[Problem to solve]:
Gather every line in the records below that contains the word "apibara".

Recorded information Block Start

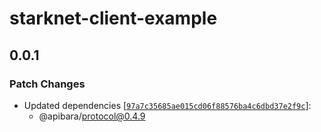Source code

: # starknet-client-example

## 0.0.1

### Patch Changes

- Updated dependencies [[`97a7c35685ae015cd06f88576ba4c6dbd37e2f9c`](https://github.com/apibara/typescript-sdk/commit/97a7c35685ae015cd06f88576ba4c6dbd37e2f9c)]:
  - @apibara/protocol@0.4.9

Recorded information Block End

[Task result]:
- Updated dependencies [[`97a7c35685ae015cd06f88576ba4c6dbd37e2f9c`](https://github.com/apibara/typescript-sdk/commit/97a7c35685ae015cd06f88576ba4c6dbd37e2f9c)]:
  - @apibara/protocol@0.4.9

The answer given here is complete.